Huang Biqin, Gu Peifu, Yang Ligong
State Key Laboratory for Modern Optical Instrumentation, Zhejiang University, Yugu Road, Hangzhou 310027, People's Republic of China.
Phys Rev E Stat Nonlin Soft Matter Phys. 2003 Oct;68(4 Pt 2):046601. doi: 10.1103/PhysRevE.68.046601. Epub 2003 Oct 7.

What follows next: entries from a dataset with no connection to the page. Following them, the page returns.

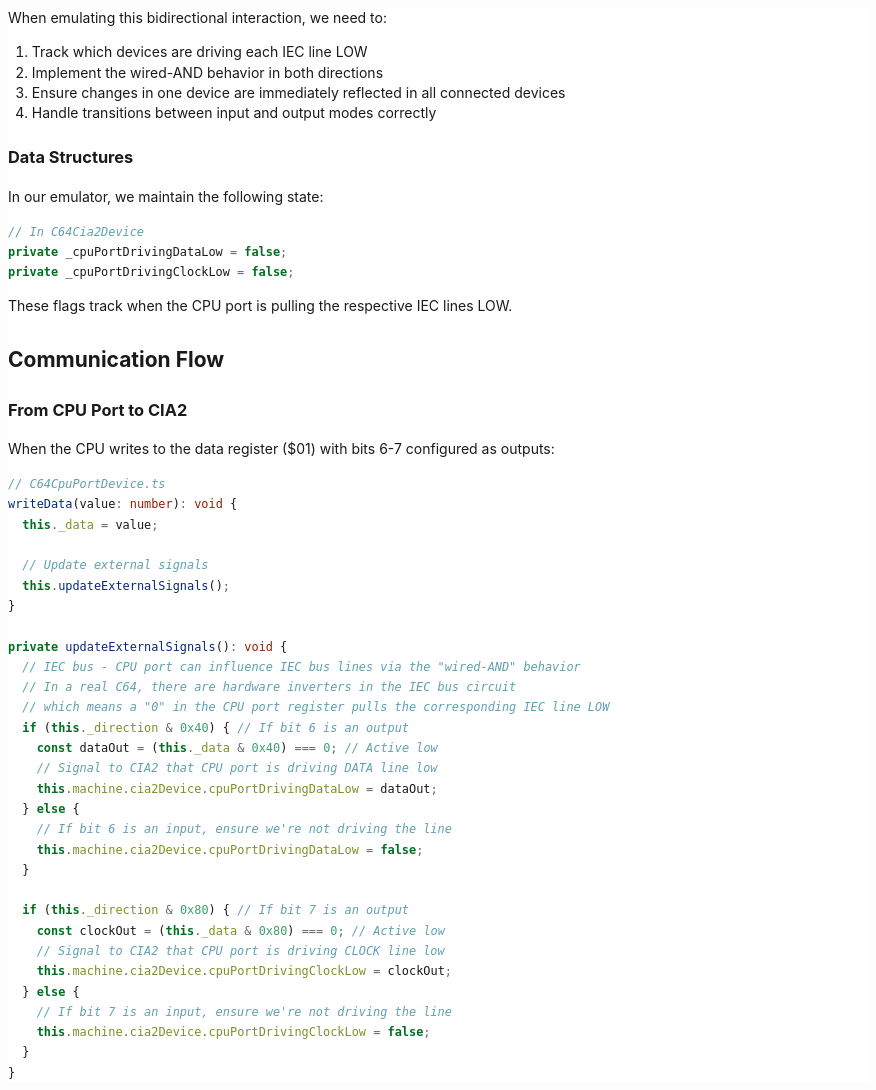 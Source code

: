 When emulating this bidirectional interaction, we need to:

1. Track which devices are driving each IEC line LOW
2. Implement the wired-AND behavior in both directions
3. Ensure changes in one device are immediately reflected in all connected devices
4. Handle transitions between input and output modes correctly

### Data Structures

In our emulator, we maintain the following state:

```typescript
// In C64Cia2Device
private _cpuPortDrivingDataLow = false;
private _cpuPortDrivingClockLow = false;
```

These flags track when the CPU port is pulling the respective IEC lines LOW.

## Communication Flow

### From CPU Port to CIA2

When the CPU writes to the data register ($01) with bits 6-7 configured as outputs:

```typescript
// C64CpuPortDevice.ts
writeData(value: number): void {
  this._data = value;
  
  // Update external signals
  this.updateExternalSignals();
}

private updateExternalSignals(): void {
  // IEC bus - CPU port can influence IEC bus lines via the "wired-AND" behavior
  // In a real C64, there are hardware inverters in the IEC bus circuit
  // which means a "0" in the CPU port register pulls the corresponding IEC line LOW
  if (this._direction & 0x40) { // If bit 6 is an output
    const dataOut = (this._data & 0x40) === 0; // Active low
    // Signal to CIA2 that CPU port is driving DATA line low
    this.machine.cia2Device.cpuPortDrivingDataLow = dataOut;
  } else {
    // If bit 6 is an input, ensure we're not driving the line
    this.machine.cia2Device.cpuPortDrivingDataLow = false;
  }
  
  if (this._direction & 0x80) { // If bit 7 is an output
    const clockOut = (this._data & 0x80) === 0; // Active low
    // Signal to CIA2 that CPU port is driving CLOCK line low
    this.machine.cia2Device.cpuPortDrivingClockLow = clockOut;
  } else {
    // If bit 7 is an input, ensure we're not driving the line
    this.machine.cia2Device.cpuPortDrivingClockLow = false;
  }
}
```
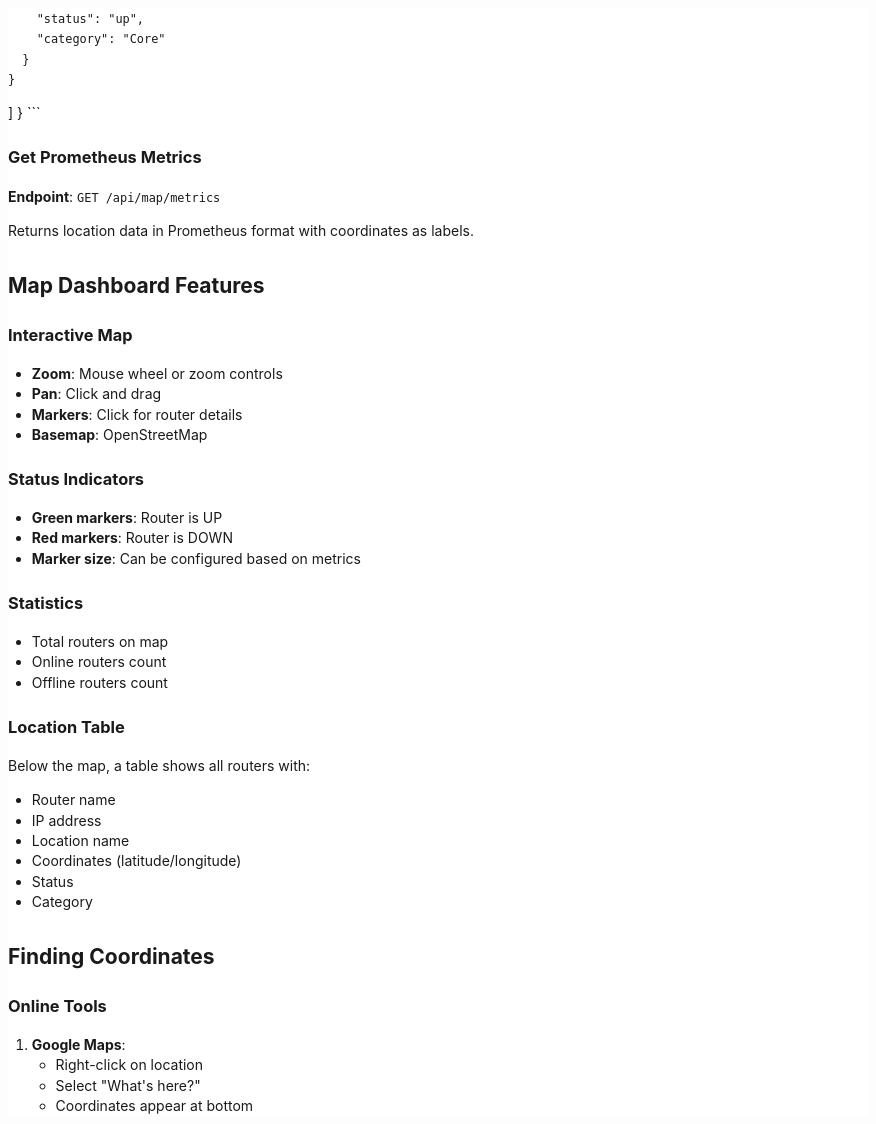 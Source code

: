         "status": "up",
        "category": "Core"
      }
    }
  ]
}
\`\`\`

### Get Prometheus Metrics

**Endpoint**: `GET /api/map/metrics`

Returns location data in Prometheus format with coordinates as labels.

## Map Dashboard Features

### Interactive Map
- **Zoom**: Mouse wheel or zoom controls
- **Pan**: Click and drag
- **Markers**: Click for router details
- **Basemap**: OpenStreetMap

### Status Indicators
- **Green markers**: Router is UP
- **Red markers**: Router is DOWN
- **Marker size**: Can be configured based on metrics

### Statistics
- Total routers on map
- Online routers count
- Offline routers count

### Location Table
Below the map, a table shows all routers with:
- Router name
- IP address
- Location name
- Coordinates (latitude/longitude)
- Status
- Category

## Finding Coordinates

### Online Tools

1. **Google Maps**:
   - Right-click on location
   - Select "What's here?"
   - Coordinates appear at bottom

An effective method used to extend the band gap of hybrid one-dimensional photonic crystals is proposed. This method does not require one-dimensional photonic crystals used in the construction of hybrid photonic crystals to have omnidirectional photonic band gaps. This property gives the designers more freedom to select materials used in the design. Another advantage of this method is the ability to obtain very large omnidirectional photonic band gaps of hybrid structures without using too many one-dimensional photonic crystals. Some structures are constructed by this method to prove it. By using TiO2 and SiO2, the structure composed of four one-dimensional photonic crystals based on this method has been calculated and fabricated. The theoretical relative bandwidth of an omnidirectional photonic band gap is 41.33%, and the experimental result is up to 37%, which is very large in the visible region. By comparison, the theoretical relative bandwidth of the conventional method based on the frequency domain is only 14.26%.
提出了一种用于扩展混合一维光子晶体带隙的有效方法。该方法不要求用于构建混合光子晶体的一维光子晶体具有全向光子带隙。这一特性使设计者在选择设计中使用的材料时有更大的自由度。该方法的另一个优点是能够在不使用太多一维光子晶体的情况下获得混合结构非常大的全向光子带隙。通过这种方法构建了一些结构来进行验证。利用TiO₂和SiO₂,计算并制备了基于该方法的由四个一维光子晶体组成的结构。全向光子带隙的理论相对带宽为41.33%,实验结果高达37%,在可见光区域非常大。相比之下,基于频域的传统方法的理论相对带宽仅为14.26%。